WHAT THIS TASK INVOLVES:
Report every line of the records below that contains the word "https".

━━━━

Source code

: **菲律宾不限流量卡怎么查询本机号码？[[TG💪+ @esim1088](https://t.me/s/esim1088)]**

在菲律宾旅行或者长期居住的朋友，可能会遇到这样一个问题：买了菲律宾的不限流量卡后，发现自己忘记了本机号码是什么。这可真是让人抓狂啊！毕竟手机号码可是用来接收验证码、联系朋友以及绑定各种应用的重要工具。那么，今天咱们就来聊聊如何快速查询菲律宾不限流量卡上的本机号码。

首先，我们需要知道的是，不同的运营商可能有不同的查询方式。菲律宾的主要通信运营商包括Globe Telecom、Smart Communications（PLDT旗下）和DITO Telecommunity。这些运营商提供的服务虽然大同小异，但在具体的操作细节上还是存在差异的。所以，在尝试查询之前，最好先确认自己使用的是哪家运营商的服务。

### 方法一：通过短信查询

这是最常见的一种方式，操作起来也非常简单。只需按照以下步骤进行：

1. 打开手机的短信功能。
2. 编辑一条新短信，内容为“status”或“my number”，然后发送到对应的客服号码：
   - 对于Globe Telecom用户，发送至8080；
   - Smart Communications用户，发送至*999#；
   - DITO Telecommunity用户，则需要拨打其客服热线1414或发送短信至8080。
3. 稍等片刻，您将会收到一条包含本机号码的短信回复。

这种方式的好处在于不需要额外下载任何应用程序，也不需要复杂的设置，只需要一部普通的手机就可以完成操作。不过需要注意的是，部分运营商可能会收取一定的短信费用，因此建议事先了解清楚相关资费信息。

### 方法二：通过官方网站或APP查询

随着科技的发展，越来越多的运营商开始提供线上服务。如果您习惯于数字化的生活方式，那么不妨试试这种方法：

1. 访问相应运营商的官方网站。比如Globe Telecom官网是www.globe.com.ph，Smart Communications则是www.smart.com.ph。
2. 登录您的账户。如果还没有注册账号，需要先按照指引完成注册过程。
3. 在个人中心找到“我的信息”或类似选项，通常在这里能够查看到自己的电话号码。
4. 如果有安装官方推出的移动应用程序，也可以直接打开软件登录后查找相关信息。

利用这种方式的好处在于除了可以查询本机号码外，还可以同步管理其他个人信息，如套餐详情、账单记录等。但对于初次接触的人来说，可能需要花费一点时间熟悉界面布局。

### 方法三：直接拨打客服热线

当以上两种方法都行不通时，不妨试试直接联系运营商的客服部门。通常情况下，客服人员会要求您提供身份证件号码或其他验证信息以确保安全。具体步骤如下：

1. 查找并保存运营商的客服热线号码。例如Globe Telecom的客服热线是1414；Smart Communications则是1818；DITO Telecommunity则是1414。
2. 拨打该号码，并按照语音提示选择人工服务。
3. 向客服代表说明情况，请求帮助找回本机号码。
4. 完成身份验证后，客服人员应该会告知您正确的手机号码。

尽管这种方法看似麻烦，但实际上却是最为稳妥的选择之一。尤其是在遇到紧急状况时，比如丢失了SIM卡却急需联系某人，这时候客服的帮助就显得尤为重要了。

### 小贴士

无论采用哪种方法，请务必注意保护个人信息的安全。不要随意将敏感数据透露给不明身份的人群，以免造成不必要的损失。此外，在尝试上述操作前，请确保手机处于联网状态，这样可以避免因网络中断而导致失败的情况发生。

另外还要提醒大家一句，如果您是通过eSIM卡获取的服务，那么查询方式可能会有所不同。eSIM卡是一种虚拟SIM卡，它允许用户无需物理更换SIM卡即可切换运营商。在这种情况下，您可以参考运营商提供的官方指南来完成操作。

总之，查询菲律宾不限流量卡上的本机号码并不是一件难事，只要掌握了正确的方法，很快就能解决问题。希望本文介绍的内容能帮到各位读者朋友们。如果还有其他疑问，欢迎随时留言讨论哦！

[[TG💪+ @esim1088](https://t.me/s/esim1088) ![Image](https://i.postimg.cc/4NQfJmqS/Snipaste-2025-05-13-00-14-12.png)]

━━━━

EXERCISE RESULT:
: **菲律宾不限流量卡怎么查询本机号码？[[TG💪+ @esim1088](https://t.me/s/esim1088)]**
[[TG💪+ @esim1088](https://t.me/s/esim1088) ![Image](https://i.postimg.cc/4NQfJmqS/Snipaste-2025-05-13-00-14-12.png)]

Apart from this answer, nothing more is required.